In print, visual impact, beauty, or making sure that type just plain fits is immensely important. In print, a word is a word, whether it's in the body copy or dropped out of a four color image. But the marketing paradigm for using images in print is not the same on the web. In print, visual impact grabs attention. You have to have attention before you can say anything. In this regard, in print, the importance of visuals can trump words. But on the web, the attention-grabbing work of the image is not necessary at all. This is because people don't walk past websites or have websites presented to them in between television shows. Instead, people go to websites by choice. They go to a website on purpose by clicking on a link or by typing in a URL. Site design has no influence whatsoever in whether someone chooses to click on a link. Once they do click, the way the site looks again becomes important... but not supremely important.

Words imprisoned by Flash

At this point in time (hopefully this will change soon), search engines view Flash movies in the same way they view images... they don't.
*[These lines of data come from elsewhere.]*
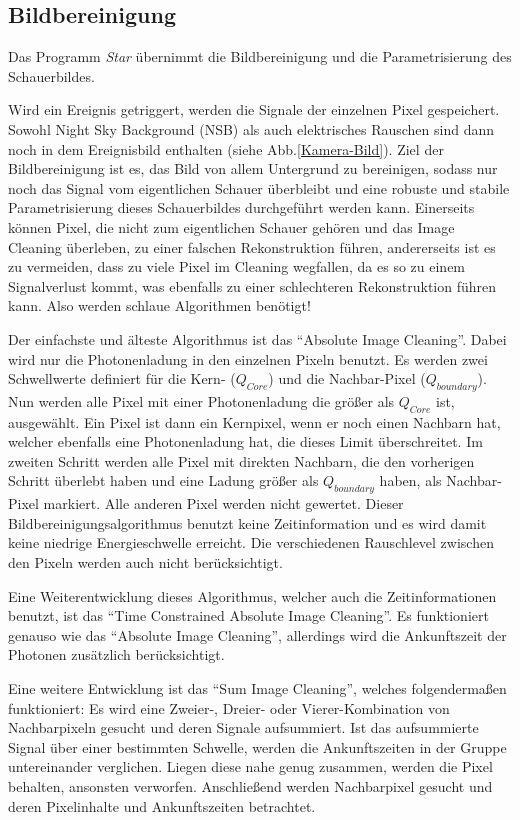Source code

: \subsection{Bildbereinigung}
Das Programm \textit{Star} übernimmt die Bildbereinigung und die Parametrisierung des Schauerbildes.

Wird ein Ereignis getriggert, werden die Signale der einzelnen Pixel gespeichert.
Sowohl Night Sky Background (NSB) als auch elektrisches Rauschen sind dann noch in dem Ereignisbild enthalten (siehe Abb.\ref{Kamera-Bild}).
Ziel der Bildbereinigung ist es, das Bild von allem Untergrund zu bereinigen, sodass nur noch das Signal vom eigentlichen Schauer überbleibt und eine robuste und stabile Parametrisierung dieses Schauerbildes durchgeführt werden kann.
Einerseits können Pixel, die nicht zum eigentlichen Schauer gehören und das Image Cleaning überleben, zu einer falschen Rekonstruktion führen, andererseits ist es zu vermeiden, dass zu viele Pixel im Cleaning wegfallen, da es so zu einem Signalverlust kommt, was ebenfalls zu einer schlechteren Rekonstruktion führen kann.
Also werden schlaue Algorithmen benötigt! 

Der einfachste und älteste Algorithmus ist das ``Absolute Image Cleaning''.
Dabei wird nur die Photonenladung in den einzelnen Pixeln benutzt.
Es werden zwei Schwellwerte definiert für die Kern- ($Q_{Core}$) und die Nachbar-Pixel ($Q_{boundary}$).
Nun werden alle Pixel mit einer Photonenladung die größer als $Q_{Core}$ ist, ausgewählt.
Ein Pixel ist dann ein Kernpixel, wenn er noch einen Nachbarn hat, welcher ebenfalls eine Photonenladung hat, die dieses Limit überschreitet.
Im zweiten Schritt werden alle Pixel mit direkten Nachbarn, die den vorherigen Schritt überlebt haben und eine Ladung größer als $Q_{boundary}$ haben, als Nachbar-Pixel markiert.
Alle anderen Pixel werden nicht gewertet.
Dieser Bildbereinigungsalgorithmus benutzt keine Zeitinformation und es wird damit keine niedrige Energieschwelle erreicht. 
Die verschiedenen Rauschlevel zwischen den Pixeln werden auch nicht berücksichtigt.

Eine Weiterentwicklung dieses Algorithmus, welcher auch die Zeitinformationen benutzt, ist das ``Time Constrained Absolute Image Cleaning''. 
Es funktioniert genauso wie das ``Absolute Image Cleaning'', allerdings wird die Ankunftszeit der Photonen zusätzlich berücksichtigt.

Eine weitere Entwicklung ist das ``Sum Image Cleaning'', welches folgendermaßen funktioniert:
Es wird eine Zweier-, Dreier- oder Vierer-Kombination von Nachbarpixeln gesucht und deren Signale aufsummiert.
Ist das aufsummierte Signal über einer bestimmten Schwelle, werden die Ankunftszeiten in der Gruppe untereinander verglichen. 
Liegen diese nahe genug zusammen, werden die Pixel behalten, ansonsten verworfen.
Anschließend werden Nachbarpixel gesucht und deren Pixelinhalte und Ankunftszeiten betrachtet.

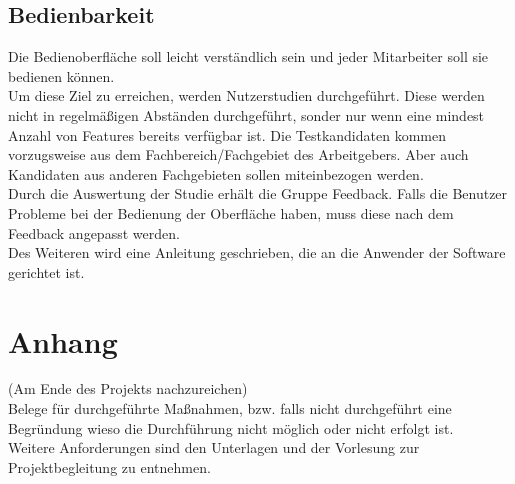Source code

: \documentclass[accentcolor=tud9c,12pt,paper=a4]{tudreport}
\begin{document}
		\section{Bedienbarkeit}
		Die Bedienoberfläche soll leicht verständlich sein und jeder
		Mitarbeiter soll sie bedienen können.
			\\[5pt]
			Um diese Ziel zu erreichen, werden Nutzerstudien durchgeführt.
			Diese werden nicht in regelmäßigen Abständen durchgeführt,
			sonder nur wenn eine mindest Anzahl von Features bereits
			verfügbar ist. Die Testkandidaten kommen vorzugsweise aus dem
			Fachbereich/Fachgebiet des Arbeitgebers. Aber auch Kandidaten aus anderen
			Fachgebieten sollen miteinbezogen werden.
			\\[5pt]
			Durch die Auswertung der Studie erhält die Gruppe Feedback.
			Falls die Benutzer Probleme bei der Bedienung der Oberfläche haben, muss 
			diese nach dem Feedback angepasst werden.
			\\[5pt]
			Des Weiteren wird eine Anleitung geschrieben, die an die Anwender der Software
			gerichtet ist.

\appendix
	\chapter{Anhang}
		(Am Ende des Projekts nachzureichen)\\
		Belege für durchgeführte Maßnahmen, bzw. falls nicht durchgeführt eine Begründung wieso die Durchführung nicht möglich oder nicht erfolgt ist. \\
		Weitere Anforderungen sind den Unterlagen und der Vorlesung zur Projektbegleitung zu entnehmen.
\end{document}
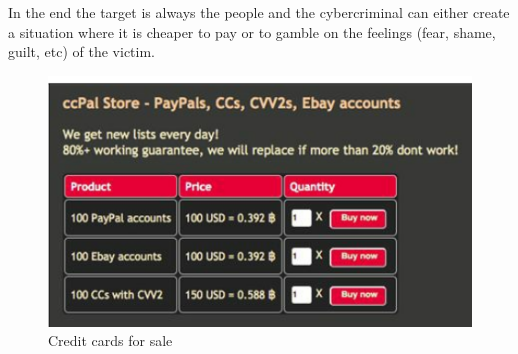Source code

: \linej
In the end the target is always the people and the cybercriminal can either create a situation where it is cheaper to pay or to gamble on the feelings (fear, shame, guilt, etc) of the victim.
\begin{figure}[H]
	\centering
	\includegraphics[width=.7\textwidth]{figuras/credit_cards_for_sale.png}
	\caption{Credit cards for sale\cite{ransomware_digital_extortion}}
\end{figure}


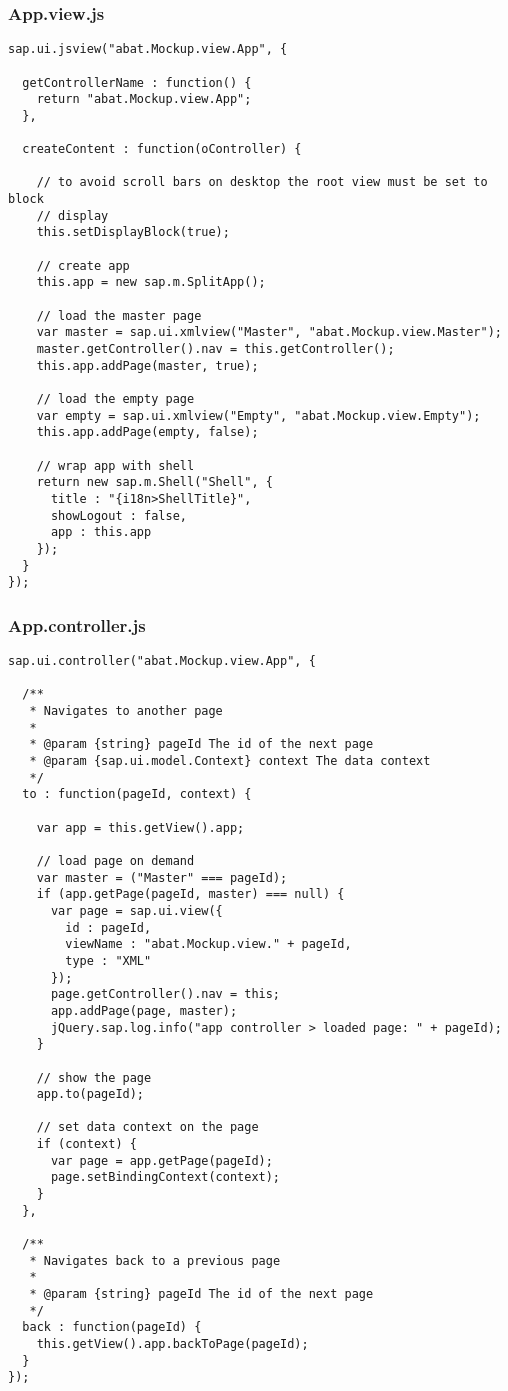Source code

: \newpage
\subsubsection*{App.view.js}
\begin{lstlisting}[frame=htrbl, label=lst:App.view.js]
sap.ui.jsview("abat.Mockup.view.App", {

  getControllerName : function() {
    return "abat.Mockup.view.App";
  },

  createContent : function(oController) {

    // to avoid scroll bars on desktop the root view must be set to block
    // display
    this.setDisplayBlock(true);

    // create app
    this.app = new sap.m.SplitApp();

    // load the master page
    var master = sap.ui.xmlview("Master", "abat.Mockup.view.Master");
    master.getController().nav = this.getController();
    this.app.addPage(master, true);

    // load the empty page
    var empty = sap.ui.xmlview("Empty", "abat.Mockup.view.Empty");
    this.app.addPage(empty, false);

    // wrap app with shell
    return new sap.m.Shell("Shell", {
      title : "{i18n>ShellTitle}",
      showLogout : false,
      app : this.app
    });
  }
});
\end{lstlisting}

\newpage
\subsubsection*{App.controller.js}
\begin{lstlisting}[frame=htrbl, label=lst:App.controller.js]
sap.ui.controller("abat.Mockup.view.App", {

  /**
   * Navigates to another page
   * 
   * @param {string} pageId The id of the next page
   * @param {sap.ui.model.Context} context The data context
   */
  to : function(pageId, context) {

    var app = this.getView().app;

    // load page on demand
    var master = ("Master" === pageId);
    if (app.getPage(pageId, master) === null) {
      var page = sap.ui.view({
        id : pageId,
        viewName : "abat.Mockup.view." + pageId,
        type : "XML"
      });
      page.getController().nav = this;
      app.addPage(page, master);
      jQuery.sap.log.info("app controller > loaded page: " + pageId);
    }

    // show the page
    app.to(pageId);

    // set data context on the page
    if (context) {
      var page = app.getPage(pageId);
      page.setBindingContext(context);
    }
  },

  /**
   * Navigates back to a previous page
   * 
   * @param {string} pageId The id of the next page
   */
  back : function(pageId) {
    this.getView().app.backToPage(pageId);
  }
});
\end{lstlisting}

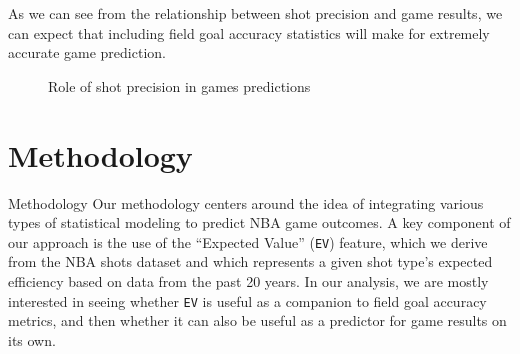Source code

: \documentclass[
  ignorenonframetext,
]{beamer}
\begin{document}
\begin{frame}
As we can see from the relationship between shot precision and game
results, we can expect that including field goal accuracy statistics
will make for extremely accurate game prediction.

\begin{figure}

{\centering {}

}

\caption{Role of shot precision in games predictions}\label{fig:fgpred}
\end{figure}
\end{frame}

\hypertarget{methodology}{%
\section{Methodology}\label{methodology}}

\begin{frame}[fragile]{Methodology}
Our methodology centers around the idea of integrating various types of
statistical modeling to predict NBA game outcomes. A key component of
our approach is the use of the ``Expected Value'' (\texttt{EV}) feature,
which we derive from the NBA shots dataset and which represents a given
shot type's expected efficiency based on data from the past 20 years. In
our analysis, we are mostly interested in seeing whether \texttt{EV} is
useful as a companion to field goal accuracy metrics, and then whether
it can also be useful as a predictor for game results on its own.
\end{frame}
\end{document}
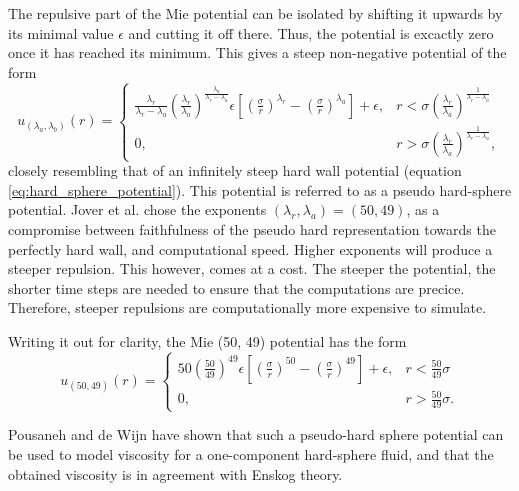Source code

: The repulsive part of the Mie potential can be isolated by shifting it 
upwards by its minimal value $\epsilon$ and cutting it off there. 
Thus, the potential is excactly zero once it has reached its minimum.
This gives a steep non-negative potential of the form
\begin{equation}
    u_{(\lambda_a, \lambda_b)}(r) = 
    \begin{cases}
        \frac{\lambda_r}{\lambda_r - \lambda_a}
        \left(\frac{\lambda_r}{\lambda_a}\right)
        ^{\frac{\lambda_a}{\lambda_r - \lambda_a}}
        \epsilon \left[
            \left(\frac{\sigma}{r}\right)^{\lambda_r} -
            \left(\frac{\sigma}{r}\right)^{\lambda_a}
        \right]
        + \epsilon,
            & r < \sigma \left(
                \frac{\lambda_r}{\lambda_a}
            \right)^\frac{1}{\lambda_r - \lambda_a} \\
        0,  & r > \sigma \left(
                \frac{\lambda_r}{\lambda_a}
            \right)^\frac{1}{\lambda_r - \lambda_a},
    \end{cases}
\end{equation}
closely resembling that of an infinitely steep hard wall potential (equation \eqref{eq:hard_sphere_potential}).
This potential is referred to as a pseudo hard-sphere potential.
Jover et al. chose the exponents $(\lambda_r, \lambda_a) = (50, 49)$, 
as a compromise between faithfulness of the pseudo hard representation 
towards the perfectly hard wall, and computational speed.
Higher exponents will produce a steeper repulsion. 
This however, comes at a cost. 
The steeper the potential, the shorter time steps are needed to ensure that the computations are precice.
Therefore, steeper repulsions are computationally more expensive to simulate.

Writing it out for clarity, the Mie (50, 49) potential has the form
\begin{equation}
    u_{(50, 49)}(r) = 
    \begin{cases}
        50
        \left(\frac{50}{49}\right)
        ^{49}
        \epsilon \left[
            \left(\frac{\sigma}{r}\right)^{50} -
            \left(\frac{\sigma}{r}\right)^{49}
        \right]
        + \epsilon,
            & r < \frac{50}{49} \sigma\\
        0,  & r > \frac{50}{49} \sigma.
    \end{cases}
\end{equation}

Pousaneh and de Wijn \cite{ref:pousaneh:shear_viscosity} 
have shown that such a pseudo-hard sphere potential 
can be used to model viscosity for a one-component hard-sphere fluid, 
and that the obtained viscosity is in agreement with Enskog theory.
Any words that you display in a Flash movie are not read on the web. The extra power of words that we've highlighted in this newsletter is also obscured in Flash. We're looking forward to changes in Flash and in search engine technology, so that this will no longer be the case. Flash use has one big upside in that it mitigates many of the browser display problems plaguing the web. For now though, we believe that the benefit of simplifying browser display issues does not outweigh the importance of words on the web. Therefore, we try to use both graphic typography and Flash animations as auxiliary elements to a website, not as a primary website environment.

I'm done ranting now

Words need to be free on the web. They do powerful things when they're free; they actually have inherent value as words. They get downloaded, indexed, and displayed in search engines. This helps your message and your information reach your audience. That's a good thing. You want that to happen, and it will, unless of course you don't have anything to say. But if that's the case, why build a website?